Investors were biding their time ahead of the euro-zone leaders' debt summit last night.
But, with Germany and France forcing the other nations to adopt severe cuts in spending and tax increases, the drawn-out crisis has markets pushing for more rate cuts here.
"Markets are still very keen on another four (0.25 per cent) rate cuts by the middle of next year," Mr Workman said.
Frequently Asked Questions about this Article…
Why did the Australian sharemarket slip into the red on that trading day?
The market fell after a rise in unemployment and before a high-profile euro-zone debt summit. Investors became cautious after Australia reported a loss of 40,000 full-time jobs in November and the unemployment rate rose to 5.3%, and global uncertainty around the European debt crisis weighed on sentiment.
How much did the ASX200 and All Ordinaries fall, and what does that mean for investors?
The benchmark S&P/ASX200 closed 11.8 points lower (down 0.27%) at 4,280.7, while the All Ordinaries fell 12.4 points (down 0.28%) to 4,338.9. For everyday investors, these are modest daily moves that reflect short-term caution driven by jobs data and global events rather than a single company-specific shock.

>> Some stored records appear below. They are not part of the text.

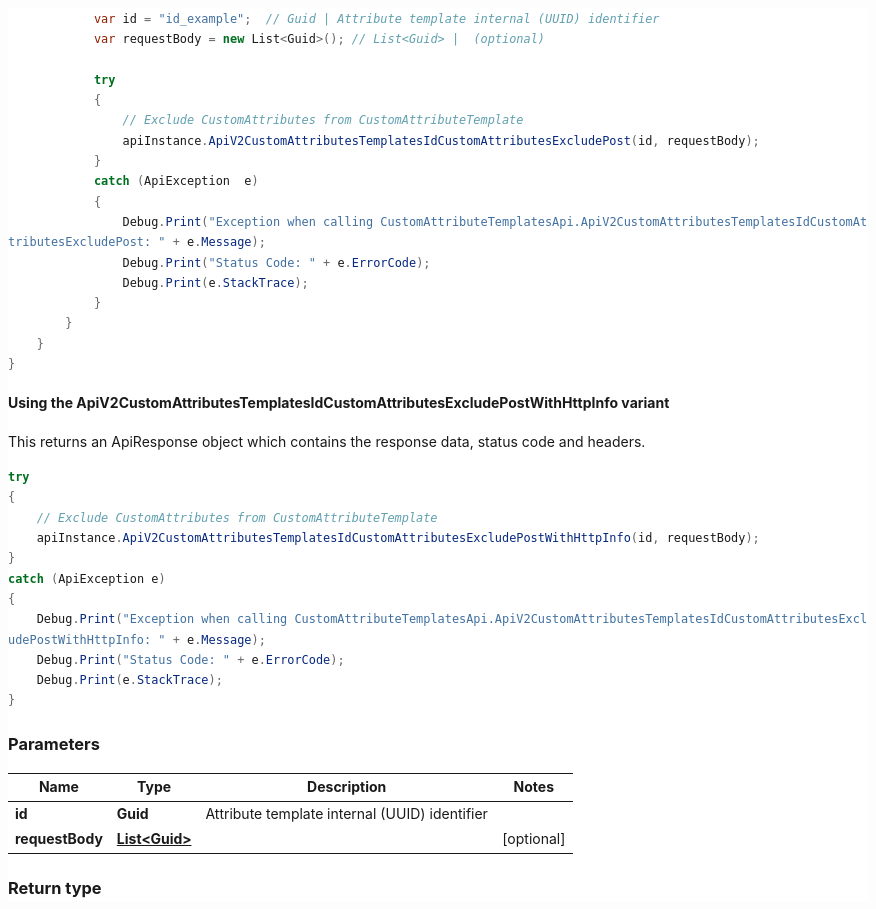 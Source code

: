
 ```csharp
            var id = "id_example";  // Guid | Attribute template internal (UUID) identifier
            var requestBody = new List<Guid>(); // List<Guid> |  (optional) 

            try
            {
                // Exclude CustomAttributes from CustomAttributeTemplate
                apiInstance.ApiV2CustomAttributesTemplatesIdCustomAttributesExcludePost(id, requestBody);
            }
            catch (ApiException  e)
            {
                Debug.Print("Exception when calling CustomAttributeTemplatesApi.ApiV2CustomAttributesTemplatesIdCustomAttributesExcludePost: " + e.Message);
                Debug.Print("Status Code: " + e.ErrorCode);
                Debug.Print(e.StackTrace);
            }
        }
    }
}
```

#### Using the ApiV2CustomAttributesTemplatesIdCustomAttributesExcludePostWithHttpInfo variant
This returns an ApiResponse object which contains the response data, status code and headers.

```csharp
try
{
    // Exclude CustomAttributes from CustomAttributeTemplate
    apiInstance.ApiV2CustomAttributesTemplatesIdCustomAttributesExcludePostWithHttpInfo(id, requestBody);
}
catch (ApiException e)
{
    Debug.Print("Exception when calling CustomAttributeTemplatesApi.ApiV2CustomAttributesTemplatesIdCustomAttributesExcludePostWithHttpInfo: " + e.Message);
    Debug.Print("Status Code: " + e.ErrorCode);
    Debug.Print(e.StackTrace);
}
```

### Parameters

| Name | Type | Description | Notes |
|------|------|-------------|-------|
| **id** | **Guid** | Attribute template internal (UUID) identifier |  |
| **requestBody** | [**List&lt;Guid&gt;**](Guid.md) |  | [optional]  |

### Return type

How did the November jobs report affect market expectations and the unemployment outlook?
November saw a loss of 40,000 full-time jobs, lifting the unemployment rate to 5.3% from 5.2% in October. Economists said the job losses were in line with Reserve Bank and Treasury forecasts, and the weaker hiring intentions—partly due to Europe’s crisis—suggest the unemployment rate could drift a little higher in the coming months.

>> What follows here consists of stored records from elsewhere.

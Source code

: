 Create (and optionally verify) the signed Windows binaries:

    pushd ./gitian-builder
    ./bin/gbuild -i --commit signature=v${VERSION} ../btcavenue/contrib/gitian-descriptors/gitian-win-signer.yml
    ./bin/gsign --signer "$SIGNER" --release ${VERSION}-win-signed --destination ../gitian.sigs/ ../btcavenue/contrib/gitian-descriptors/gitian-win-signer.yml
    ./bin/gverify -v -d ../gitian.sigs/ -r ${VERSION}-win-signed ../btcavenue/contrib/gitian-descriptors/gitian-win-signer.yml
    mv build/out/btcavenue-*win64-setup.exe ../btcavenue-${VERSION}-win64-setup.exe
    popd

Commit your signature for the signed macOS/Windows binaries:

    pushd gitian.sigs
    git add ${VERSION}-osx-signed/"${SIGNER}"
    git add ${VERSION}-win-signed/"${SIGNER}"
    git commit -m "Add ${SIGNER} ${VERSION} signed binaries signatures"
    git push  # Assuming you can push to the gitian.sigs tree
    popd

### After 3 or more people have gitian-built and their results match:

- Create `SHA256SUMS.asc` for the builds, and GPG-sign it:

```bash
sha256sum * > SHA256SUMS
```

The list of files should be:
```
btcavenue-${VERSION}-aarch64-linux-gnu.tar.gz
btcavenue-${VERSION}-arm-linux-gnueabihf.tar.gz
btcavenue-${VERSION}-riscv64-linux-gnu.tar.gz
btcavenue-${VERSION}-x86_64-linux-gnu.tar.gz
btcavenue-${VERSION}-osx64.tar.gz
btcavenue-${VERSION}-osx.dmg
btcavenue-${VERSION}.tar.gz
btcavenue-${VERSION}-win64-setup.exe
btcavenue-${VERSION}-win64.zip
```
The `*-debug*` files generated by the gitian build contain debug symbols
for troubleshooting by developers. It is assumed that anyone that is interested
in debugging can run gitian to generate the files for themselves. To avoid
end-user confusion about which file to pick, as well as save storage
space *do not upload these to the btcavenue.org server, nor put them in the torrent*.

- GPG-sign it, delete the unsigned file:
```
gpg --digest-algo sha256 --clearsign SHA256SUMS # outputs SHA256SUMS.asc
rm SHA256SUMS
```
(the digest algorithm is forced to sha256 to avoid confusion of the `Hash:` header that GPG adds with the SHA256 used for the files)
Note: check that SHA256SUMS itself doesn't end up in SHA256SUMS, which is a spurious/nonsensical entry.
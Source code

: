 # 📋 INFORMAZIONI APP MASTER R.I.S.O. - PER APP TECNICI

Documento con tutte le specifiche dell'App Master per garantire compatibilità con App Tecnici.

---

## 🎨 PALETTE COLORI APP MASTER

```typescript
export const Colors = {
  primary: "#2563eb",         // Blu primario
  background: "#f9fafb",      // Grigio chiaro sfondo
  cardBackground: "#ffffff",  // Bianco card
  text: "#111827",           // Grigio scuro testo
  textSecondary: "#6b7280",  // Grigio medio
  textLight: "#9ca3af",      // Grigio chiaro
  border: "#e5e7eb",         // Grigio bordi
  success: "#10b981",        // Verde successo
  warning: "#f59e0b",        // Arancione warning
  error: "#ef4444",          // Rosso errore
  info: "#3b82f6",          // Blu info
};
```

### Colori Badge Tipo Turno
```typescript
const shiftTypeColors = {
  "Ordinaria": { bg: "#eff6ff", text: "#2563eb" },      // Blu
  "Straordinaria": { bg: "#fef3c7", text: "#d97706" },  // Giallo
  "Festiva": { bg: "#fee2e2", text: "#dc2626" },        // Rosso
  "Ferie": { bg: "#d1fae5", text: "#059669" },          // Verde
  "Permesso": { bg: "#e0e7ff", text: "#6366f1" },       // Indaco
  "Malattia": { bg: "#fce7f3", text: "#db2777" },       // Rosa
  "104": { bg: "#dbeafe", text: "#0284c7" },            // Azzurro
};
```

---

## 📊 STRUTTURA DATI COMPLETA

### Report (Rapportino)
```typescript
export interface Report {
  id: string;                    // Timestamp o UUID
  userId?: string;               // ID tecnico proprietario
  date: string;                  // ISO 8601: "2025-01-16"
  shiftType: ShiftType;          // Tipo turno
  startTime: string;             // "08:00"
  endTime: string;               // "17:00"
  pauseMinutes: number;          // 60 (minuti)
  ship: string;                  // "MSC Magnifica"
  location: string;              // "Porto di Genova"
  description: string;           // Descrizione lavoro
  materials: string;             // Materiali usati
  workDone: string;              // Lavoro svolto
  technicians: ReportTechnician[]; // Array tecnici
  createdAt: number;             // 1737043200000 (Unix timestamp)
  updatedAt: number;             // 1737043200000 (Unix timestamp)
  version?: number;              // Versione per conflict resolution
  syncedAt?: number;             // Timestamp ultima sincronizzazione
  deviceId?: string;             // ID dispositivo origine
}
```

What happened to energy stocks and which oil and gas companies were most affected?
The energy sector fell about 1.5%. Woodside Petroleum dropped 2.3% to $32.90 despite approval of the first phase of its new $2.5 billion North-West Shelf project and a favourable WA Supreme Court ruling on land notices. Santos declined 3.9% to $13, weighing on sector performance.
Why did banks and the financial sector move after the Reserve Bank's rate cut?
The financial sector lost 0.3% after two of the big-four banks, ANZ and NAB, agreed to pass on the Reserve Bank's rate cut in full. On the day ANZ fell 0.52% to $21.13 while NAB rose 0.86% to $24.61, reflecting differing market reactions to each bank's positioning on the rate change.
How is the European debt crisis influencing Australian markets and hiring intentions?
Investors were cautious ahead of the euro-zone leaders' debt summit. The drawn-out crisis—and pressure from Germany and France for spending cuts and tax increases—has restrained hiring intentions domestically and pushed markets to expect additional monetary easing in Australia.
Are markets expecting more interest rate cuts in Australia, and what is the outlook?
Yes. Market commentary in the article noted that markets are keen on another four 0.25% rate cuts by the middle of next year, reflecting expectations that domestic weakness and global uncertainty could lead to further Reserve Bank easing.
What's the practical takeaway for everyday investors from this market move?
The key takeaway is that short-term market moves were driven by weak jobs data and global uncertainty from the euro-zone debt crisis. Energy and financial stocks were notably affected. Everyday investors may want to stay informed about employment reports, central bank policy expectations, and major global events that can influence market sentiment.